Collected data >>
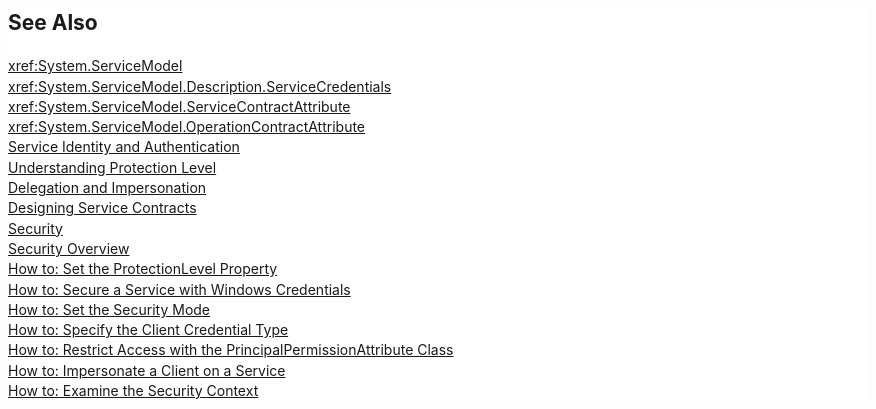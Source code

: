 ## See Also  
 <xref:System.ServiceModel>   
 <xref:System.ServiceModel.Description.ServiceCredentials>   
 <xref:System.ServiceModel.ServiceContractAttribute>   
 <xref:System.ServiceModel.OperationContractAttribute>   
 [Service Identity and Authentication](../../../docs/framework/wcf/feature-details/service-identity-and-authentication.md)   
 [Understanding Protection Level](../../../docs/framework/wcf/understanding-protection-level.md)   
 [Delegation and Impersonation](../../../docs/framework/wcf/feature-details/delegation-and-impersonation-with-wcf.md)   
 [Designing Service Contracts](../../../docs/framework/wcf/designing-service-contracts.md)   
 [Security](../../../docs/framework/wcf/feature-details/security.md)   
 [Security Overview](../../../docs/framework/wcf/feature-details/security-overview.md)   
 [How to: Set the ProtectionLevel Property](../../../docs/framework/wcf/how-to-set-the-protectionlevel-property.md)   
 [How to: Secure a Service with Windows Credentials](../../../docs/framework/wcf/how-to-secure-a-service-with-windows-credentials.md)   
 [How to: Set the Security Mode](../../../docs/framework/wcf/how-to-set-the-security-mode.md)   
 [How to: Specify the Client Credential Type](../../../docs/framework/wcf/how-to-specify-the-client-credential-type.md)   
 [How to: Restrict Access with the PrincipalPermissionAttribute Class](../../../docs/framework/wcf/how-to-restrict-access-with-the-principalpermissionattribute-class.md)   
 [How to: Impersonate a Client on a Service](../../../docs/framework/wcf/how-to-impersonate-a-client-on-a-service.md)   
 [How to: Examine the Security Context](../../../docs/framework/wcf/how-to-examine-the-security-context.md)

--

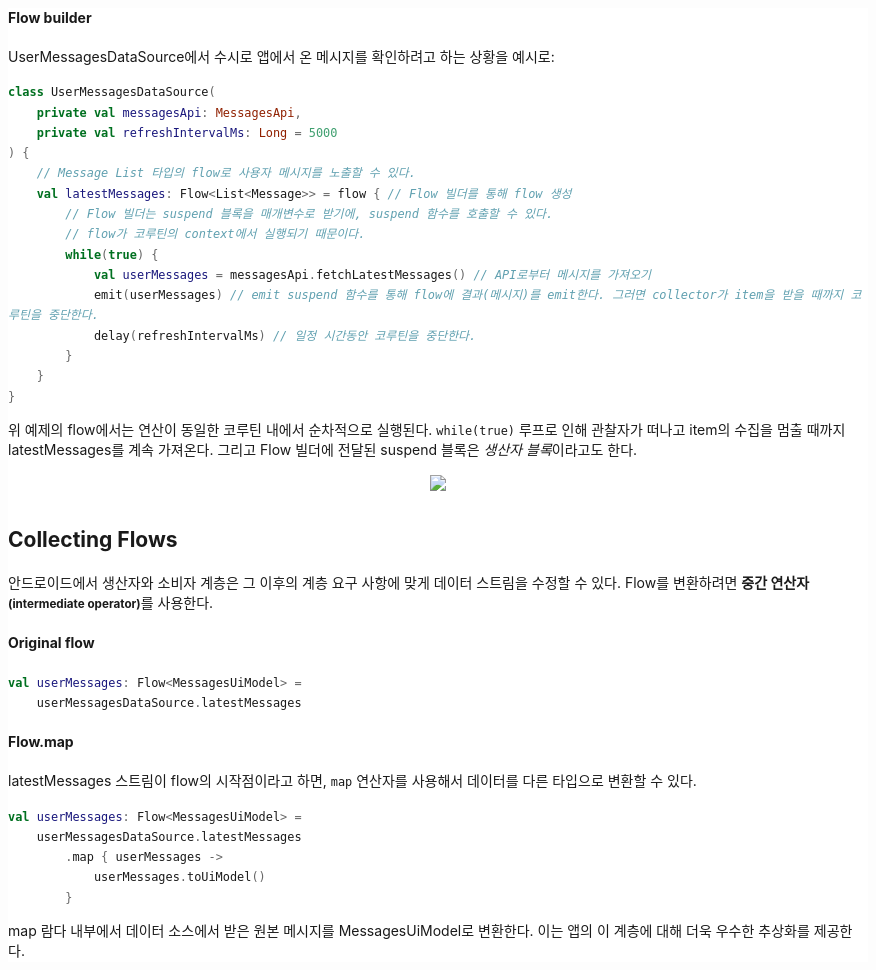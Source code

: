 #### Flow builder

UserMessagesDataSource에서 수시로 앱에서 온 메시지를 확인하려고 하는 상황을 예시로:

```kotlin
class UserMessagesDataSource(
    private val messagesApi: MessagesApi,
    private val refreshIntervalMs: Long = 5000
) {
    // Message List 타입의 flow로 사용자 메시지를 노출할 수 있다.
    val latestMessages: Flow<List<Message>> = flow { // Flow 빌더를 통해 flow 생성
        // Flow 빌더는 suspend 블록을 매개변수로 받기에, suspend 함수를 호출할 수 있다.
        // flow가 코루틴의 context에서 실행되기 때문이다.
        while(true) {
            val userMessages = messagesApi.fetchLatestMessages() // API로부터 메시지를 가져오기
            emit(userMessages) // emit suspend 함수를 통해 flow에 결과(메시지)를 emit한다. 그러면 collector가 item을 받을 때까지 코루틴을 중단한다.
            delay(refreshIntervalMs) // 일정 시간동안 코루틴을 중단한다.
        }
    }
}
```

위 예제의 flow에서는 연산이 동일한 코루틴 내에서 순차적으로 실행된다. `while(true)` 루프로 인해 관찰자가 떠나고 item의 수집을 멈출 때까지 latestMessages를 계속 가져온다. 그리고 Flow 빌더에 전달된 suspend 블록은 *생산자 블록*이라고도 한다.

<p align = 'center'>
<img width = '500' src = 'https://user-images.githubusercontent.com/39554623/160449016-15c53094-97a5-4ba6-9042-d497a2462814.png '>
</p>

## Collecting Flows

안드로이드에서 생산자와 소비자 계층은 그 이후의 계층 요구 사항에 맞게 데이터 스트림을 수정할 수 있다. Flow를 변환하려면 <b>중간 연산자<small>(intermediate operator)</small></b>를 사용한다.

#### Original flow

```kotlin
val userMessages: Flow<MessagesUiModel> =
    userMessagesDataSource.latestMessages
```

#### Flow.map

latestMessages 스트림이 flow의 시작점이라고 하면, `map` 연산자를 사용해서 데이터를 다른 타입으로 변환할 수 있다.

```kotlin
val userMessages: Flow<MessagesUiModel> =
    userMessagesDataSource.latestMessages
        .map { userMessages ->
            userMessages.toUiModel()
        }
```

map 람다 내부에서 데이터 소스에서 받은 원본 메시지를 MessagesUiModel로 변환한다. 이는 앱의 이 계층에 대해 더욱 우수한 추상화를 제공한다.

Task description >> If a line in the records contains the word "코루틴을", copy it.

Written response >>
            emit(userMessages) // emit suspend 함수를 통해 flow에 결과(메시지)를 emit한다. 그러면 collector가 item을 받을 때까지 코루틴을 중단한다.
            delay(refreshIntervalMs) // 일정 시간동안 코루틴을 중단한다.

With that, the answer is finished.